*** Begin section ***
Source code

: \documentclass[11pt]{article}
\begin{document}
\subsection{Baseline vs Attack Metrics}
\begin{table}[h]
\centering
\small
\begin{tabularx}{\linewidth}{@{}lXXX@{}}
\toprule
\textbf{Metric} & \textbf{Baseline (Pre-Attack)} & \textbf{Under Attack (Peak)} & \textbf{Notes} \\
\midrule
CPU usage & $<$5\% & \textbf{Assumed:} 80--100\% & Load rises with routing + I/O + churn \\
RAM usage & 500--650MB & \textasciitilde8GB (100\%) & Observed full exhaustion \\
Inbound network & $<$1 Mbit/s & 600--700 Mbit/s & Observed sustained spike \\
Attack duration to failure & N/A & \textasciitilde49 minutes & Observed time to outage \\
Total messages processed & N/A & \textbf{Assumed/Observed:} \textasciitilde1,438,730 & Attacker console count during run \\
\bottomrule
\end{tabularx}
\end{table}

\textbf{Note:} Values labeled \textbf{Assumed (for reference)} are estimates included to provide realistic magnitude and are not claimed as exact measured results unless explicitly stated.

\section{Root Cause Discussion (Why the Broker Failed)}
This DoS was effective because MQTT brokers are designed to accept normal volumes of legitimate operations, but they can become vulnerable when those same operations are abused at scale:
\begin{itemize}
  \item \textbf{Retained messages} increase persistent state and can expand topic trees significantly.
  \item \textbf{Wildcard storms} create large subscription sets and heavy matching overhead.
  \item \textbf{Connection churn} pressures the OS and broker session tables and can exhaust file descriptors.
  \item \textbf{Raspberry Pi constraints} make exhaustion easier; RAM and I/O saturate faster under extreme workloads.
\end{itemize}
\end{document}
*** End section ***
Using the listing above, report each line that mentions the word "messages".

Total messages processed & N/A & \textbf{Assumed/Observed:} \textasciitilde1,438,730 & Attacker console count during run \\
  \item \textbf{Retained messages} increase persistent state and can expand topic trees significantly.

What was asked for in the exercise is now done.